TLDR and self guided - Here's the example workbook.
Yes, there is a way to join arrays in pre-office 2016. I know this has been answered by ImaginaryHuman above, but I have another way, it returns an array, and it's a little easier to read (IMHO). I'm going to break out evolutions of the formula so that you can find one that fits your use case. I've highlighted the use cases in bold so you can find yours quickly. I know this is rather verbose, but I am the kind of person who likes to know how a solution works, so I'm going to try to give you the same courtesy.
The formula relies on nested IF
statements and INDEX
/CHOOSE
structures. It works with ranges, named ranges, and even table columns.

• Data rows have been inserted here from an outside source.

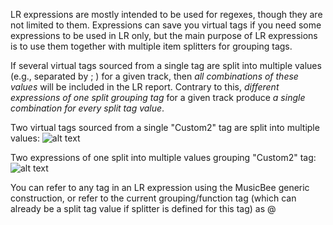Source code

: LR expressions are mostly intended to be used for regexes, though they are not limited to them. Expressions can save you virtual tags if you need some expressions to be used in LR only, but the main purpose of LR expressions is to use them together with multiple item splitters for grouping tags.

If several virtual tags sourced from a single tag are split into multiple values (e.g., separated by ; ) for a given track, then *all combinations of these values* will be included in the LR report. Contrary to this, *different expressions of one split grouping tag* for a given track produce *a single combination for every split tag value*.

Two virtual tags sourced from a single "Custom2" tag are split into multiple values:
![alt text][1]

Two expressions of one split into multiple values grouping "Custom2" tag:
![alt text][2]

You can refer to any tag in an LR expression using the MusicBee generic <Tag Name> construction, or refer to the current grouping/function tag (which can already be a split tag value if splitter is defined for this tag) as \@

  [1]: https://i.imgur.com/M2TEiRP.png
  [2]: https://i.imgur.com/rgWTVYY.png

All of my examples show four ranges, hence three IF
statements, but this can be strung up to (I think) 64 ranges if you care for that many nested IF
statements.
For these examples, the data ranges are A3:B6
, A9:B11
, A14:B19
, and A22:B32
. The resulting array formula is put in the range E3:E26
and finished with a Ctrl+Shift+Enter
to make it an array formula. Your data can go wherever you like - you are not tied to these ranges - just substitute your ranges appropriately.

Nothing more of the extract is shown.